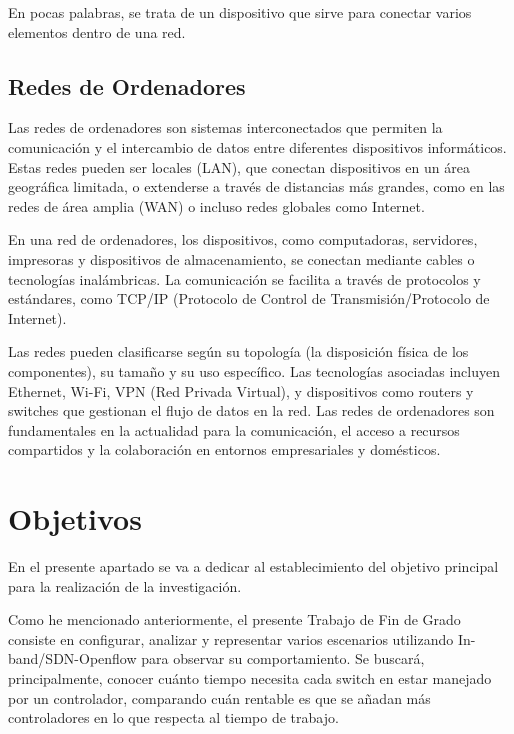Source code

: \documentclass[a4paper, 12pt]{book}
\begin{document}
	En pocas palabras, se trata de un dispositivo que sirve para conectar varios elementos dentro de una red.
	
	\section{Redes de Ordenadores} 
	\label{sec:redes}
	
	Las redes de ordenadores son sistemas interconectados que permiten la comunicación y el intercambio de datos entre diferentes dispositivos informáticos. Estas redes pueden ser locales (LAN), que conectan dispositivos en un área geográfica limitada, o extenderse a través de distancias más grandes, como en las redes de área amplia (WAN) o incluso redes globales como Internet.
	
	En una red de ordenadores, los dispositivos, como computadoras, servidores, impresoras y dispositivos de almacenamiento, se conectan mediante cables o tecnologías inalámbricas. La comunicación se facilita a través de protocolos y estándares, como TCP/IP (Protocolo de Control de Transmisión/Protocolo de Internet).
	
	Las redes pueden clasificarse según su topología (la disposición física de los componentes), su tamaño y su uso específico. Las tecnologías asociadas incluyen Ethernet, Wi-Fi, VPN (Red Privada Virtual), y dispositivos como routers y switches que gestionan el flujo de datos en la red. Las redes de ordenadores son fundamentales en la actualidad para la comunicación, el acceso a recursos compartidos y la colaboración en entornos empresariales y domésticos.
	
	
	\cleardoublepage %
	\chapter{Objetivos} %
	\label{chap:objetivos} %
	
	En el presente apartado se va a dedicar al establecimiento del objetivo principal para la realización de la investigación. 
	
	Como he mencionado anteriormente, el presente Trabajo de Fin de Grado consiste en configurar, analizar y representar varios escenarios utilizando In-band/SDN-Openflow para observar su comportamiento. Se buscará, principalmente, conocer cuánto tiempo necesita cada switch en estar manejado por un controlador, comparando cuán  rentable es que se añadan más controladores en lo que respecta al tiempo de trabajo.
	
\end{document}
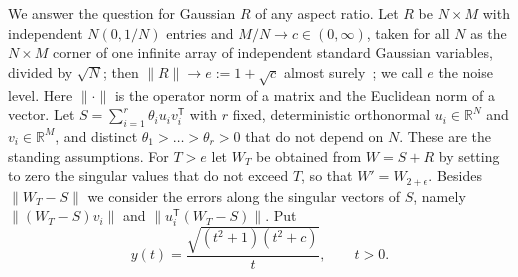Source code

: \documentclass[11pt]{amsart}
\theoremstyle{remark}
\numberwithin{equation}{section}
\newcommand{\R}{\mathbb R}
\begin{document}
We answer the question for Gaussian $R$ of any aspect ratio. Let $R$ be $N\times M$ with independent $N(0,1/N)$ entries and $M/N\to c\in(0,\infty)$, taken for all $N$ as the $N\times M$ corner of one infinite array of independent standard Gaussian variables, divided by $\sqrt N$; then $\|R\|\to e:=1+\sqrt c$ almost surely~\cite{Geman}; we call $e$ the noise level. Here $\|\cdot\|$ is the operator norm of a matrix and the Euclidean norm of a vector. Let $S=\sum_{i=1}^r\theta_iu_iv_i^{\mathsf T}$ with $r$ fixed, deterministic orthonormal $u_i\in\R^N$ and $v_i\in\R^M$, and distinct $\theta_1>\dots>\theta_r>0$ that do not depend on $N$. These are the standing assumptions. For $T>e$ let $W_T$ be obtained from $W=S+R$ by setting to zero the singular values that do not exceed $T$, so that $W'=W_{2+\epsilon}$. Besides $\|W_T-S\|$ we consider the errors along the singular vectors of $S$, namely $\|(W_T-S)v_i\|$ and $\|u_i^{\mathsf T}(W_T-S)\|$. Put
\begin{equation}\label{eq:y}
y(t)=\frac{\sqrt{(t^2+1)(t^2+c)}}{t},\qquad t>0 .
\end{equation}
\end{document}
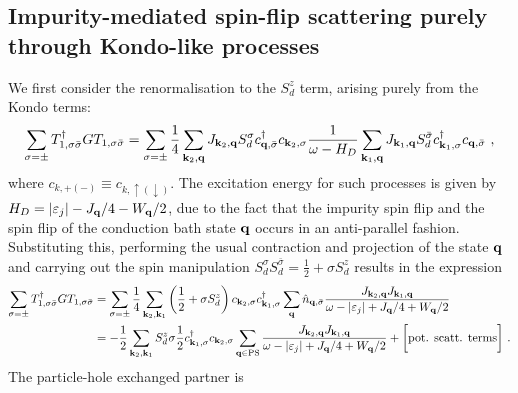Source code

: \documentclass{revtex4-2}
\begin{document}
\subsection{Impurity-mediated spin-flip scattering purely through Kondo-like processes}
We first consider the renormalisation to the \(S_d^z\) term, arising purely from the Kondo terms:
\begin{equation}\begin{aligned}
	\sum_{\sigma=\pm}T_{1,\sigma\bar\sigma}^\dagger G T_{1,\sigma\bar\sigma} = \sum_{\sigma=\pm}\frac{1}{4}\sum_{{\bf k}_2,{\bf q}}J_{{\bf k}_2,{\bf q}} S_d^\sigma c^\dagger_{{\bf q},\bar\sigma} c_{{\bf k}_2,\sigma} \frac{1}{\omega - H_D}\sum_{{\bf k}_1,{\bf q}}J_{{\bf k}_1,{\bf q}} S_d^{\bar\sigma} c^\dagger_{{\bf k}_1,\sigma} c_{{\bf q},\bar\sigma}~,
\end{aligned}\end{equation}
where \(c_{k,+(-)} \equiv c_{k,\uparrow(\downarrow)}\). The excitation energy for such processes is given by \(H_D = |\varepsilon_j| - J_{{\bf q}}/4 - W_{{\bf q}}/2\), due to the fact that the impurity spin flip and the spin flip of the conduction bath state \({\bf q}\) occurs in an anti-parallel fashion. Substituting this, performing the usual contraction and projection of the state \({\bf q}\) and carrying out the spin manipulation \(S_d^\sigma S_d^{\bar\sigma} = \frac{1}{2} + \sigma S_d^z\) results in the expression
\begin{equation}\begin{aligned}\label{t1t1p}
	\sum_{\sigma=\pm}T_{1,\sigma\bar\sigma}^\dagger G T_{1,\sigma\bar\sigma} &= \sum_{\sigma=\pm}\frac{1}{4}\sum_{{\bf k}_2,{\bf k}_1} \left(\frac{1}{2} + \sigma S_d^z\right) c_{{\bf k}_2,\sigma} c^\dagger_{{\bf k}_1,\sigma}\sum_{{\bf q}}  \hat n_{{\bf q},\bar\sigma} \frac{J_{{\bf k}_2,{\bf q}} J_{{\bf k}_1,{\bf q}}}{\omega - |\varepsilon_j| + J_{{\bf q}}/4 + W_{{\bf q}}/2}\\
										 &= -\frac{1}{2}\sum_{{\bf k}_2,{\bf k}_1} S_d^z \sigma \frac{1}{2}c^\dagger_{{\bf k}_1,\sigma}c_{{\bf k}_2,\sigma} \sum_{{\bf q} \in \text{PS}} \frac{J_{{\bf k}_2,{\bf q}} J_{{\bf k}_1,{\bf q}}}{\omega - |\varepsilon_j| + J_{{\bf q}}/4 + W_{{\bf q}}/2} + \bigg[\text{pot. scatt. terms}\bigg]~.
\end{aligned}\end{equation}
The particle-hole exchanged partner is
\end{document}
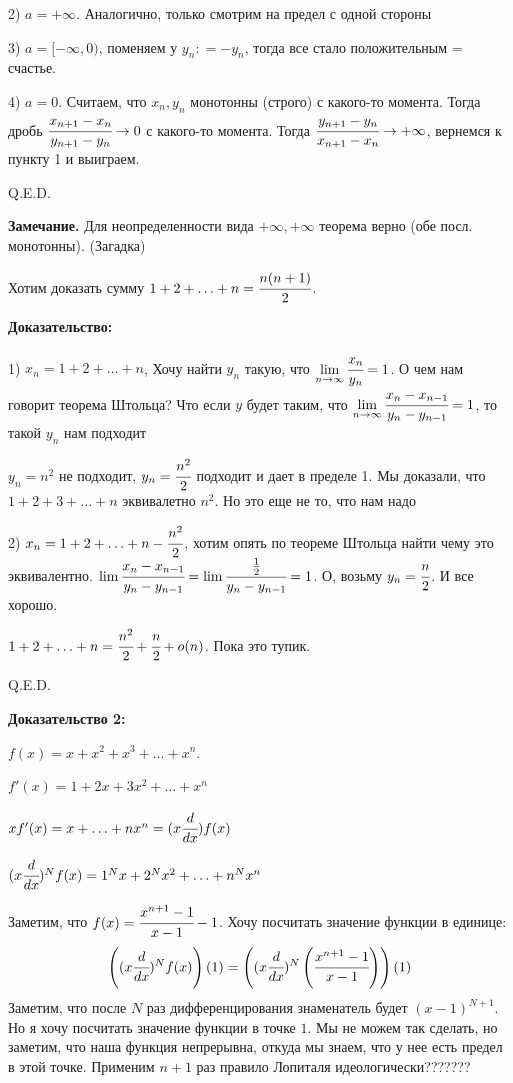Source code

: 2) $a = +\infty$. Аналогично, только смотрим на предел с одной стороны

3) $a = [-\infty, 0 )$, поменяем у $y_n: = -y_n$, тогда все стало положительным = счастье.

4) $a = 0$. Считаем, что $x_n, y_n$ монотонны (строго) с какого-то момента. Тогда дробь $\cfrac{x_{n+1}-x_n}{y_{n+1}-y_n} \rightarrow 0 $ с какого-то момента. Тогда  $\cfrac{y_{n+1}-y_n}{x_{n+1}-x_n} \rightarrow +\infty $, вернемся к пункту 1 и выиграем.

\hfill Q.E.D.

\textbf{Замечание.} Для неопределенности вида $+\infty,+\infty$ теорема верно (обе посл. монотонны). (Загадка)


Хотим доказать сумму $1 + 2 + \ldots + n = \cfrac{n(n+1)}{2}$.

\textbf{Доказательство:}

1) $x_n = 1 + 2 + \ldots + n$, Хочу найти $y_n$ такую, что
$\lim\limits_{n\rightarrow \infty} \cfrac{x_n}{y_n} = 1$. О чем нам говорит теорема Штольца? Что если $y$ будет таким, что $\lim\limits_{n\rightarrow \infty} \cfrac{x_{n}-x_{n-1}}{y_{n}-y_{n-1}} = 1$, то такой $y_n$ нам подходит

$y_n = n^2$ не подходит, $y_n = \cfrac{n^2}{2}$ подходит и дает в пределе 1. 
Мы доказали, что $1+2+3 +\ldots + n $ эквивалетно $n^2$. Но это еще не то, что нам надо

2) $x_n = 1+2+\ldots + n -\cfrac{n^2}{2}$, хотим опять по теореме Штольца найти чему это эквивалентно. $\lim \cfrac{x_n-x_{n-1}}{y_n-y_{n-1}} = \lim \cfrac{\frac{1}{2}}{y_n-y_{n-1}}=1$. О, возьму $y_n = \cfrac{n}{2}$. И все хорошо.

$1 + 2 + \ldots + n = \cfrac{n^2}{2} + \cfrac{n}{2} + o(n)$. Пока это тупик.

\hfill Q.E.D.

\textbf{Доказательство 2:}

$f(x) = x + x^2 + x^3 +\ldots + x^n$.

$f'(x) = 1 + 2x + 3x^2 + \ldots +x^n$

$xf'(x) = x + \ldots + nx^n  = (x\cfrac{d}{dx})f(x)$

$(x\cfrac{d}{dx})^Nf(x) = 1^Nx +2^Nx^2 +\ldots +n^Nx^n $

Заметим, что $f(x) = \cfrac{x^{n+1}-1}{x-1}-1$. Хочу посчитать значение функции в единице:
$$\left((x\cfrac{d}{dx})^Nf(x)\right)(1) =\left((x\cfrac{d}{dx})^N \left(\cfrac{x^{n+1}-1}{x-1}\right)\right)(1)$$
Заметим, что после $N$ раз дифференцирования знаменатель будет $(x-1)^{N+1}$. Но я хочу посчитать значение функции в точке $1$. Мы не можем так сделать, но заметим, что наша функция непрерывна, откуда мы знаем, что у нее есть предел  в этой точке. Применим $n+1$ раз правило Лопиталя идеологически???????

------------------------

> [TASK DIRECTIONS]: Within the entries above, find the string "будет" and return each line that holds it.

> [SOLUTION TO THIS PROBLEM]:
$\lim\limits_{n\rightarrow \infty} \cfrac{x_n}{y_n} = 1$. О чем нам говорит теорема Штольца? Что если $y$ будет таким, что $\lim\limits_{n\rightarrow \infty} \cfrac{x_{n}-x_{n-1}}{y_{n}-y_{n-1}} = 1$, то такой $y_n$ нам подходит
Заметим, что после $N$ раз дифференцирования знаменатель будет $(x-1)^{N+1}$. Но я хочу посчитать значение функции в точке $1$. Мы не можем так сделать, но заметим, что наша функция непрерывна, откуда мы знаем, что у нее есть предел  в этой точке. Применим $n+1$ раз правило Лопиталя идеологически???????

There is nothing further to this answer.